Tuesday, September 9, 2008

GE, Pittsfield

GE, Pittsfield

I don't really know what ever got me started on it, but since I started working in the environmental field I've had this weird interest in the General Electric mess in Pittsfield, MA.

Just for a snort, here's the website for the 'brownfield redevelopment' of part of the site into an office park-- it's kind of a joke. Link Lots of marketing talk, but no real mention that the place is the worst hazardous waste mess westa Woosta.

Long story short-- GE had an enormous factory there for most of the 20th century. Among other things, they made electrical transformers. The usual dielectric (insulating) fluids used in transformers between the 1930s and the late 1970s contained polychlorinated biphenyls (aka PCBs), nearly-indestructible manmade compounds that produce a wide variety of extremely nasty health effects. GE was extremely sloppy in what they did with this stuff, which they brought in by the railroad tank car load, and a lot of it wound up in the soil and groundwater, or in the Housatonic River. The river is now polluted with PCBs for much of its length. They also used industrial waste (and contaminated soil) as fill in river oxbows when the river was straightened as a flood control project in the 1930s, and gave contaminated dirt away for free (or paid people to take it) to Pittsfield residents looking to landscape their yards. Have a look at this map for sites known to have contaminated fill on them (opens as .pdf). Silver Lake is damn near biologically dead-- the Department of Fish and Wildlife actually figure that it's easier to kill the adult fish and scoop them out (to be incinerated as hazardous material) than anything else, because it gets the PCBs which the fish have absorbed out of the ecosystem.

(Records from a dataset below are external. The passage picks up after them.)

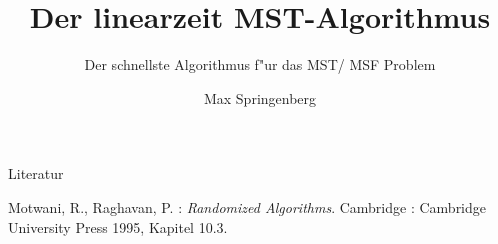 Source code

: \documentclass[10pt]{beamer}
\title{Der linearzeit MST-Algorithmus}
\subtitle{Der schnellste Algorithmus f"ur das MST/ MSF Problem}
\date{}
\author{Max Springenberg}
\institute{Proseminar: Randomisierte Algorithmen, TU Dortmund}
\begin{document}
\maketitle



%



%





%




\begin{frame}{Literatur}
    \begin{thebibliography}{}
    \footnotesize
        Motwani, R., Raghavan, P. :
        \textit{Randomized Algorithms}. Cambridge :
        Cambridge University Press 1995, Kapitel 10.3.
    \end{thebibliography}
\end{frame}
\end{document}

So anyways, the whole plant area and much of the river is a gigantic mess, and there has been a huge public outcry. There have been many lawsuits. The EPA is involved. The Mass DEP has people who work just on the GE cleanup. I am wondering if I couldn't weasel myself into a nice secure state job with vested pension and killer benefits by volunteering to oversee the GE mess, since nobody in the DEP seems to want anything to do with it.

Under a 1999 court case and government consent decree, GE is responsible for cleanup work then valued at a quarter billion dollars. Feel free to adjust for inflation, and the new areas of stuff discovered since '99.

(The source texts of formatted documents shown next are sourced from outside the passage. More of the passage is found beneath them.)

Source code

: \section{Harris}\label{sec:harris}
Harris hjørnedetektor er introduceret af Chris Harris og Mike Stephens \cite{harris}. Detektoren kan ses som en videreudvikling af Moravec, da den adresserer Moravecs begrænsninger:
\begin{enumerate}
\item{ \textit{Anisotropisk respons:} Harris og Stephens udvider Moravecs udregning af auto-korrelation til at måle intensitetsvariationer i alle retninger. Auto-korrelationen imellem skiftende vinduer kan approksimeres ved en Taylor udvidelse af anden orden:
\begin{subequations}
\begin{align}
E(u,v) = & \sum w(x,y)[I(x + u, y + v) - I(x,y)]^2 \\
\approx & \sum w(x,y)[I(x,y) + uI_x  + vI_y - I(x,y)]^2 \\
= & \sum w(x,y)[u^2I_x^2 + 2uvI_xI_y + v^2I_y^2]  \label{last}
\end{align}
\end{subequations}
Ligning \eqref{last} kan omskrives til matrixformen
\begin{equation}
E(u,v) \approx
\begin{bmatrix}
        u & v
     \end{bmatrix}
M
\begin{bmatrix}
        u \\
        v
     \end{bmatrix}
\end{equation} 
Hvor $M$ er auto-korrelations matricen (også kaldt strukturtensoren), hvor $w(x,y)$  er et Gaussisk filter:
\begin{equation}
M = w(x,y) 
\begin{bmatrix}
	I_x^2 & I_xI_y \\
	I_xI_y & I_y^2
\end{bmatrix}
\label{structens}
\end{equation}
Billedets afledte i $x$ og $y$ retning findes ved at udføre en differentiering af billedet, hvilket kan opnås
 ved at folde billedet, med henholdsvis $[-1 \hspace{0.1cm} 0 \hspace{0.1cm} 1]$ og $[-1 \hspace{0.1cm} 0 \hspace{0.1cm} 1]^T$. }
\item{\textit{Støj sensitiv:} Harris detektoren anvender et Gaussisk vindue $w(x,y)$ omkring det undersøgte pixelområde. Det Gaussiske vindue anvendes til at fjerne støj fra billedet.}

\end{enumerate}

Cleanup is proceeding, not very rapidly.... but as I can attest, cleanups just intrinsically take a long time.

The planned cleanup of a 1.5-mile stretch of river through downtown Pittsfield is expected to yield 43,200 cubic yards of sediment and 46,500 cubic yards of riverbank soil, all of which is assumed to be polluted.

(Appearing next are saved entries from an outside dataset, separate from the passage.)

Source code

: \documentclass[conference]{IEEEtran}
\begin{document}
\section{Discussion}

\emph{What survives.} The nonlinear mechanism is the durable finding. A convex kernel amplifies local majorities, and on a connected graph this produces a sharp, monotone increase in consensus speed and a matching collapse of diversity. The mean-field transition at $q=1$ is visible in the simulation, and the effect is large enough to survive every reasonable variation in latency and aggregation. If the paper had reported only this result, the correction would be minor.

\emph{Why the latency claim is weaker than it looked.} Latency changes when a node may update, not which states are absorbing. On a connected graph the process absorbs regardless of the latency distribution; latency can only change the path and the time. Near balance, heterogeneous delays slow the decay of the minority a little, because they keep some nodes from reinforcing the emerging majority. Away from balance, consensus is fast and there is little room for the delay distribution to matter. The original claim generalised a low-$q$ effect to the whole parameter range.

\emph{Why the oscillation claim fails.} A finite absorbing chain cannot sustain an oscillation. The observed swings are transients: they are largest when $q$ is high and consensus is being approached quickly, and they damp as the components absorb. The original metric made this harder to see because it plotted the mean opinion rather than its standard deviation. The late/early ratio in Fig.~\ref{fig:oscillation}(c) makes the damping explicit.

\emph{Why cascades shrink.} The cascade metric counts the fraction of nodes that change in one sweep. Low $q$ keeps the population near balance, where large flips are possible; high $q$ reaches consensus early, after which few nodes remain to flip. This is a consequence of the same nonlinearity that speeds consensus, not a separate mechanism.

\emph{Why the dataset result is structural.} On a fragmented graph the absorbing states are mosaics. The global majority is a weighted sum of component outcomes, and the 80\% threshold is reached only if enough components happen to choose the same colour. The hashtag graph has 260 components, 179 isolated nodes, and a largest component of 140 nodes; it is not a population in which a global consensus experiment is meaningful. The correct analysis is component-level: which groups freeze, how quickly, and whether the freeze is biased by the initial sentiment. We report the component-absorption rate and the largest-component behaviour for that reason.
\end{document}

I think I have got used to this environmental job, since my first thought on looking at something like that is not "god, how horrible" but "Ia Cthulhu, where the hell are they going to PUT it???? The largest cleanup I've ever worked on involved about 700 yards of material, and I remember how long that took and how large a hole it made. Piled up, 700 yards is the size of a couple of large houses, and then some. I can't even picture 43,200 yards in my head. The stuff I dug up had oil in it, and you can just recycle that into asphalt and pave a driveway with it. You can't do that with PCBs; one of the big drags on cleanups like the GE is figuring out what to DO with the dangerous crap once you've found it and dug it up.

Perhaps it's just because I'm odd and have some sort of Sam Vimes outlook on justice, but it irritates me that the GE cleanup is being handled as a RCRA Corrective Action rather than a Superfund cleanup. I'm sure there's some good reasons for handling it that way, and that the actual results won't differ by much, but it still kind of offends me that this godsawful mess isn't a Superfund site.

If you want more info, I suggest the EPA Region 1 website. This is an overview map of most of the cleanup areas, also as a .pdf.